- [EXERCISE REQUIREMENTS]
Both the line below containing "pages and components" and the line containing "-Use the command", along with every line between them, should be repeated exactly; no other line belongs in the answer.

Saved entries:
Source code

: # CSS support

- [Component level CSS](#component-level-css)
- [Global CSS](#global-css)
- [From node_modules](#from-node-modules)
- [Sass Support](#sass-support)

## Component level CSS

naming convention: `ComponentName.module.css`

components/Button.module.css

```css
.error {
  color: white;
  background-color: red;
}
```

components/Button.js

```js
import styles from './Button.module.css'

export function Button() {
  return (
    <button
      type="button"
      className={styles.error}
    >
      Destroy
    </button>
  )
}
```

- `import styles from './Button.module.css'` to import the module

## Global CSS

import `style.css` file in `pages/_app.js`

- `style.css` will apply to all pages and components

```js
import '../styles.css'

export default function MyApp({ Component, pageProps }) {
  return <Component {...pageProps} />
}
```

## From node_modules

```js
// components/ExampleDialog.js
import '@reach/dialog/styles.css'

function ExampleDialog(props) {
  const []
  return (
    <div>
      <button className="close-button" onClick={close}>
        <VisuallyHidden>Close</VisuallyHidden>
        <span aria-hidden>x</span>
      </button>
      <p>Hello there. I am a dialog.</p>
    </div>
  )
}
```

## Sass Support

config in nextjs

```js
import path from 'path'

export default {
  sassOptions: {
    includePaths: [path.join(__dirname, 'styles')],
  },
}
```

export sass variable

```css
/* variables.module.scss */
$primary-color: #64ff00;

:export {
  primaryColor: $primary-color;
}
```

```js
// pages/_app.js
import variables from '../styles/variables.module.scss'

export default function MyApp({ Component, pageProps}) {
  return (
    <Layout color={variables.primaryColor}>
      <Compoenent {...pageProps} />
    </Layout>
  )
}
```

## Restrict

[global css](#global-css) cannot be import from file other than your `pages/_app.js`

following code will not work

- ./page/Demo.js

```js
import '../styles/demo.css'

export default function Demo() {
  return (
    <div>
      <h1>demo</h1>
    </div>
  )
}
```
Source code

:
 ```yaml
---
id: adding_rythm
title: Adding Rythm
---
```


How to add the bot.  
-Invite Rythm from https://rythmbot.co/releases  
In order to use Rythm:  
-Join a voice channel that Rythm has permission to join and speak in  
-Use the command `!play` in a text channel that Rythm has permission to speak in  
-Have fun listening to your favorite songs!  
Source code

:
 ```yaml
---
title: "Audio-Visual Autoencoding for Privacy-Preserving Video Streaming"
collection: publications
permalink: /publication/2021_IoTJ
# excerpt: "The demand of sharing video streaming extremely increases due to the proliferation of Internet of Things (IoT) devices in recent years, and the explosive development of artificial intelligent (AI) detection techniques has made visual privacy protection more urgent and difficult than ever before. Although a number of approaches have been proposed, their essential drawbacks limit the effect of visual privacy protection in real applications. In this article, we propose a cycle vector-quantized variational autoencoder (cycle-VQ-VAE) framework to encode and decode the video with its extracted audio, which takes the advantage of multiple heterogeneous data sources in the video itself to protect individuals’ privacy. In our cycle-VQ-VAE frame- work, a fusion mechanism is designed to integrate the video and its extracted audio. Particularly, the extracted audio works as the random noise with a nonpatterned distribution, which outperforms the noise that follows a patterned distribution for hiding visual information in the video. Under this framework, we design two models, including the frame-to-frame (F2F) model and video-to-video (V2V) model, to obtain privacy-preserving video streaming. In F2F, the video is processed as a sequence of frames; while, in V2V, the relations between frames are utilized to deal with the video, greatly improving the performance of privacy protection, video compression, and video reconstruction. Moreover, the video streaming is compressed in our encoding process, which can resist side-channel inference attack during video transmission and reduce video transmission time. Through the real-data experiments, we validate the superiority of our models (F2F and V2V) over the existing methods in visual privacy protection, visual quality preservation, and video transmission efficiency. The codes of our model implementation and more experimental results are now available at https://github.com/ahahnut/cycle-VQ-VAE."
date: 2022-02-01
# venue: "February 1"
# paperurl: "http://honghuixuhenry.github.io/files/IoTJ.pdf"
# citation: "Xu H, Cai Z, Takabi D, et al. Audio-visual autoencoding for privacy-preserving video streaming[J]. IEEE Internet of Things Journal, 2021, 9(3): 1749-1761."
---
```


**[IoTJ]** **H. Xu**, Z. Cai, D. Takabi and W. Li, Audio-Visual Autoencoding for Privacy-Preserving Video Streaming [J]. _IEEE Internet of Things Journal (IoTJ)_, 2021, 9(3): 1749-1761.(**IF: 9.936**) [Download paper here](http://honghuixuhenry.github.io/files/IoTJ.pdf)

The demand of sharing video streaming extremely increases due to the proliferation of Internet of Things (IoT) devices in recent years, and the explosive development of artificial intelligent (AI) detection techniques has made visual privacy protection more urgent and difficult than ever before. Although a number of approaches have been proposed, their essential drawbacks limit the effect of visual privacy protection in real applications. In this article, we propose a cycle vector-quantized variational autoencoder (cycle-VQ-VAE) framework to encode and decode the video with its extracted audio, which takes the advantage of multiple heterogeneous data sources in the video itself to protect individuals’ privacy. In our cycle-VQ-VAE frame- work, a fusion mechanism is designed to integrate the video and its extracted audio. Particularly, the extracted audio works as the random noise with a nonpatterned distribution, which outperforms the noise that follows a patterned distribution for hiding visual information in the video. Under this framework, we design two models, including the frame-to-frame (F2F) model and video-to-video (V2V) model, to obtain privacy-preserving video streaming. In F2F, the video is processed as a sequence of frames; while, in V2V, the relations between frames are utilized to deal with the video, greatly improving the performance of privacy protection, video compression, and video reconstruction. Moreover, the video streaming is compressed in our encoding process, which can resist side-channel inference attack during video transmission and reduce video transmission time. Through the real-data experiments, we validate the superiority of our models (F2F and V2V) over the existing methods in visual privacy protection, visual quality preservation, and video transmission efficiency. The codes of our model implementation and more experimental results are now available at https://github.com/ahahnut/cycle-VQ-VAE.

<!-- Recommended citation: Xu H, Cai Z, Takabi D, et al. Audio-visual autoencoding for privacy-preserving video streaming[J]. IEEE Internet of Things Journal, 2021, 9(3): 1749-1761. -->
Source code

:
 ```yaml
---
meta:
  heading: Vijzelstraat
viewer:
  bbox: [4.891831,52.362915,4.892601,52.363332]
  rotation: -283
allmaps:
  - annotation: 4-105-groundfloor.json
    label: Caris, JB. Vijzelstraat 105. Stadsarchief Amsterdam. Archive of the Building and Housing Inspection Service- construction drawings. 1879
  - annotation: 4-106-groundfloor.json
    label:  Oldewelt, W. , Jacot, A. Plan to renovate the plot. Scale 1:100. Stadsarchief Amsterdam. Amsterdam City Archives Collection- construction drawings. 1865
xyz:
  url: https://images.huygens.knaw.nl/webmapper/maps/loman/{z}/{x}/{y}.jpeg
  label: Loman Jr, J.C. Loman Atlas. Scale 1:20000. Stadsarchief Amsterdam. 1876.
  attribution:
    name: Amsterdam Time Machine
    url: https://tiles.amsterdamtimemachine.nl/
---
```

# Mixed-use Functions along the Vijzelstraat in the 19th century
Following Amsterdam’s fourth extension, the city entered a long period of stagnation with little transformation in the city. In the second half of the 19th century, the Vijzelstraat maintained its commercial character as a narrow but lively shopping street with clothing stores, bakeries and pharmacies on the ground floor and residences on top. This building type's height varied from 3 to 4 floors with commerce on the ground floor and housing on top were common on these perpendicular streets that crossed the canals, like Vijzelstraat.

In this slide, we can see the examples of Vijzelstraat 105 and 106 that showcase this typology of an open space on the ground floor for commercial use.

- [RESULT OF THE TASK]
- `style.css` will apply to all pages and components

```js
import '../styles.css'

export default function MyApp({ Component, pageProps }) {
  return <Component {...pageProps} />
}
```

## From node_modules

```js
// components/ExampleDialog.js
import '@reach/dialog/styles.css'

function ExampleDialog(props) {
  const []
  return (
    <div>
      <button className="close-button" onClick={close}>
        <VisuallyHidden>Close</VisuallyHidden>
        <span aria-hidden>x</span>
      </button>
      <p>Hello there. I am a dialog.</p>
    </div>
  )
}
```

## Sass Support

config in nextjs

```js
import path from 'path'

export default {
  sassOptions: {
    includePaths: [path.join(__dirname, 'styles')],
  },
}
```

export sass variable

```css
/* variables.module.scss */
$primary-color: #64ff00;

:export {
  primaryColor: $primary-color;
}
```

```js
// pages/_app.js
import variables from '../styles/variables.module.scss'

export default function MyApp({ Component, pageProps}) {
  return (
    <Layout color={variables.primaryColor}>
      <Compoenent {...pageProps} />
    </Layout>
  )
}
```

## Restrict

[global css](#global-css) cannot be import from file other than your `pages/_app.js`

following code will not work

- ./page/Demo.js

```js
import '../styles/demo.css'

export default function Demo() {
  return (
    <div>
      <h1>demo</h1>
    </div>
  )
}
```
Source code

:
 ```yaml
---
id: adding_rythm
title: Adding Rythm
---
```


How to add the bot.  
-Invite Rythm from https://rythmbot.co/releases  
In order to use Rythm:  
-Join a voice channel that Rythm has permission to join and speak in  
-Use the command `!play` in a text channel that Rythm has permission to speak in  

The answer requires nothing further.